» EXTRACTED DATA
= = = =

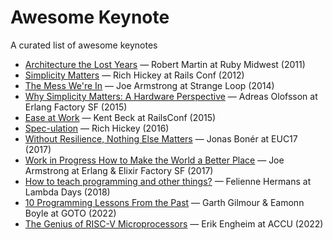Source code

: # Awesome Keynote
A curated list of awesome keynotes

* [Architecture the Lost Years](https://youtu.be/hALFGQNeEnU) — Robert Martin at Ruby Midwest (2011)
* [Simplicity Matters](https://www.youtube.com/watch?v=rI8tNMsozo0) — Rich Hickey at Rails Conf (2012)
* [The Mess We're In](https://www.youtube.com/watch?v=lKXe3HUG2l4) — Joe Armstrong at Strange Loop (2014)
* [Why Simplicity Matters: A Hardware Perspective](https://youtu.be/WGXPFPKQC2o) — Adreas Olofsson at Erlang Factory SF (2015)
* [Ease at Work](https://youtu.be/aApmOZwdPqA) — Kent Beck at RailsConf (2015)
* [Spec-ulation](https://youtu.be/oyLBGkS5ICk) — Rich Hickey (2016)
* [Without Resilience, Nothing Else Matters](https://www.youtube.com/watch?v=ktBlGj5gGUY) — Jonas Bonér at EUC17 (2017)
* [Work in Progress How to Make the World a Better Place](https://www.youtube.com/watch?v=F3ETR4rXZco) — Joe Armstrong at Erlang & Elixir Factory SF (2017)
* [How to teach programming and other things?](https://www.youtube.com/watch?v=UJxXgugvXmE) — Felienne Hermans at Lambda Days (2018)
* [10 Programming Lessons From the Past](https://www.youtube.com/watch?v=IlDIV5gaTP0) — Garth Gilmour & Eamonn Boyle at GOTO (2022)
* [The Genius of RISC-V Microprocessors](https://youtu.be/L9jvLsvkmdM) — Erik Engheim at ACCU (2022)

= = = =

» EXERCISE BRIEF
With every picture omitted, write out the material exactly from its first line through the line containing "Rails Conf (2012)".

» EXERCISE OUTPUT
Source code

: # Awesome Keynote
A curated list of awesome keynotes

* [Architecture the Lost Years](https://youtu.be/hALFGQNeEnU) — Robert Martin at Ruby Midwest (2011)
* [Simplicity Matters](https://www.youtube.com/watch?v=rI8tNMsozo0) — Rich Hickey at Rails Conf (2012)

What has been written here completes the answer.